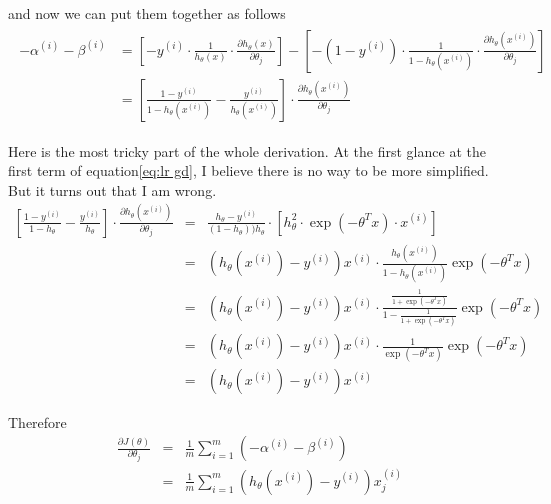 \documentclass{article} %
\begin{document}
and now we can put them together as follows
\begin{eqnarray}
\begin{split}
    - \alpha^{(i)} - \beta^{(i)} &= \left[ - y^{(i)} \cdot \frac{1}{h_{\theta}(x)} \cdot \frac{\partial h_\theta(x)}{\partial \theta_j} \right] - \left[ -(1-y^{(i)}) \cdot \frac{1}{1-h_\theta(x^{(i)})} \cdot \frac{\partial h_\theta(x^{(i)})}{\partial \theta_j} \right]\\
     &= \left[ \frac{1-y^{(i)}}{1-h_\theta(x^{(i)})} - \frac{y^{(i)}}{h_\theta(x^{(i)})} \right] \cdot \frac{\partial h_\theta(x^{(i)})}{\partial \theta_j}
\end{split}
     \label{eq:lr gd}
\end{eqnarray}

Here is the most tricky part of the whole derivation. At the first glance at the first term of equation\ref{eq:lr gd}, I believe there is no way to be more simplified. But it turns out that I am wrong.
\begin{eqnarray*}
    \left[ \frac{1-y^{(i)}}{1-h_\theta} - \frac{y^{(i)}}{h_\theta} \right] \cdot \frac{\partial h_\theta(x^{(i)})}{\partial \theta_j} &=& \frac{h_\theta - y^{(i)}}{(1- h_\theta)) h_\theta} \cdot \left[ h^2_\theta \cdot \exp(-\theta^T x) \cdot x^{(i)} \right]\\
    &=& (h_\theta(x^{(i)})-y^{(i)})x^{(i)} \cdot \frac{h_\theta(x^{(i)})}{1-h_\theta(x^{(i)})} \exp(-\theta^T x)\\
    &=& (h_\theta(x^{(i)})-y^{(i)})x^{(i)} \cdot \frac{\frac{1}{1+\exp(-\theta^T x)}}{1-\frac{1}{1+\exp(-\theta^T x)}} \exp(-\theta^T x)\\
    &=& (h_\theta(x^{(i)})-y^{(i)})x^{(i)} \cdot \frac{1}{\exp(-\theta^T x)}\exp(-\theta^T x)\\
    &=& (h_\theta(x^{(i)})-y^{(i)})x^{(i)}
\end{eqnarray*}

Therefore
\begin{eqnarray}
    \frac{\partial J(\theta)}{\partial \theta_j}&=& \frac{1}{m}\sum_{i=1}^m ( -\alpha^{(i)} - \beta^{(i)} )\\
    &=& \frac{1}{m}\sum_{i=1}^m (h_\theta(x^{(i)})-y^{(i)})x^{(i)}_j
\end{eqnarray}
\end{document}
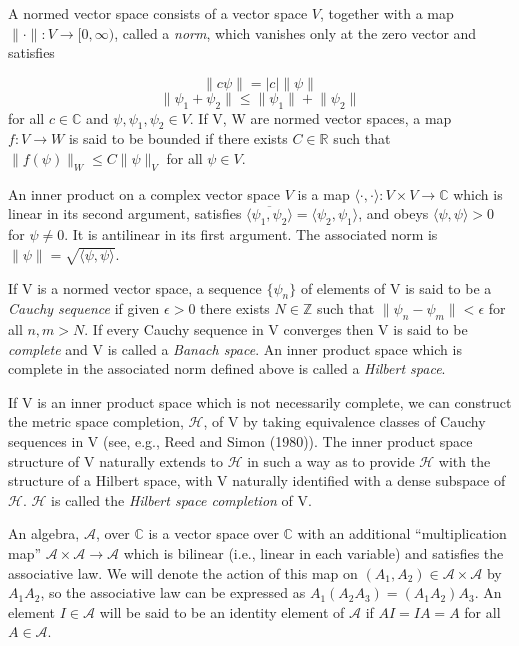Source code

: \documentclass[11pt,a4paper]{article}
\begin{document}
A normed vector space consists of a vector space \(V\), together with a map \(\lVert\cdot\rVert:V\to[0,\infty)\), called a \emph{norm}, which vanishes only at the zero vector and satisfies

\hypertarget{source-202}{}
\begin{equation*}
\lVert c\psi\rVert = |c| \lVert \psi\rVert \tag{A.1.5}\label{eq:A.1.5}
\end{equation*}
\begin{equation*}
\lVert \psi_1 + \psi_2\rVert \le \lVert \psi_1\rVert + \lVert \psi_2\rVert \tag{A.1.6}\label{eq:A.1.6}
\end{equation*}
for all \(c \in \mathbb{C}\) and \(\psi, \psi_1, \psi_2 \in V\). If V, W are normed vector spaces, a map \(f: V \to W\) is said to be bounded if there exists \(C \in \mathbb{R}\) such that \(\lVert f(\psi)\rVert_W \le C\lVert \psi\rVert_V\) for all \(\psi \in V\).

An inner product on a complex vector space \(V\) is a map \(\langle\cdot,\cdot\rangle:V\times V\to\mathbb{C}\) which is linear in its second argument, satisfies \(\overline{\langle\psi_1,\psi_2\rangle}=\langle\psi_2,\psi_1\rangle\), and obeys \(\langle\psi,\psi\rangle>0\) for \(\psi\ne0\). It is antilinear in its first argument. The associated norm is \(\lVert\psi\rVert=\sqrt{\langle\psi,\psi\rangle}\).

If V is a normed vector space, a sequence \(\{\psi_n\}\) of elements of V is said to be a \emph{Cauchy sequence} if given \(\epsilon > 0\) there exists \(N \in \mathbb{Z}\) such that \(\lVert \psi_n - \psi_m\rVert < \epsilon\) for all \(n,m>N\). If every Cauchy sequence in V converges then V is said to be \emph{complete} and V is called a \emph{Banach space}. An inner product space which is complete in the associated norm defined above is called a \emph{Hilbert space}.

If V is an inner product space which is not necessarily complete, we can construct the metric space completion, \(\mathcal{H}\), of V by taking equivalence classes of Cauchy sequences in V (see, e.g., Reed and Simon (1980)). The inner product space structure of V naturally extends to \(\mathcal{H}\) in such a way as to provide \(\mathcal{H}\) with the structure of a Hilbert space, with V naturally identified with a dense subspace of \(\mathcal{H}\). \(\mathcal{H}\) is called the \emph{Hilbert space completion} of V.

An algebra, \(\mathcal{A}\), over \(\mathbb C\) is a vector space over \(\mathbb C\) with an additional ``multiplication map'' \(\mathcal{A} \times \mathcal{A} \to \mathcal{A}\) which is bilinear (i.e., linear in each variable) and satisfies the associative law. We will denote the action of this map on \((A_1,A_2) \in \mathcal{A} \times \mathcal{A}\) by \(A_1A_2\), so the associative law can be expressed as \(A_1(A_2A_3) = (A_1A_2)A_3\). An element \(I \in \mathcal{A}\) will be said to be an identity element of \(\mathcal{A}\) if \(AI=IA=A\) for all \(A \in \mathcal{A}\).
\end{document}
--------
*Prompt*.
Report, for the data above, every line in which the string "left" appears.

*Solution*.
    - \alpha^{(i)} - \beta^{(i)} &= \left[ - y^{(i)} \cdot \frac{1}{h_{\theta}(x)} \cdot \frac{\partial h_\theta(x)}{\partial \theta_j} \right] - \left[ -(1-y^{(i)}) \cdot \frac{1}{1-h_\theta(x^{(i)})} \cdot \frac{\partial h_\theta(x^{(i)})}{\partial \theta_j} \right]\\
     &= \left[ \frac{1-y^{(i)}}{1-h_\theta(x^{(i)})} - \frac{y^{(i)}}{h_\theta(x^{(i)})} \right] \cdot \frac{\partial h_\theta(x^{(i)})}{\partial \theta_j}
    \left[ \frac{1-y^{(i)}}{1-h_\theta} - \frac{y^{(i)}}{h_\theta} \right] \cdot \frac{\partial h_\theta(x^{(i)})}{\partial \theta_j} &=& \frac{h_\theta - y^{(i)}}{(1- h_\theta)) h_\theta} \cdot \left[ h^2_\theta \cdot \exp(-\theta^T x) \cdot x^{(i)} \right]\\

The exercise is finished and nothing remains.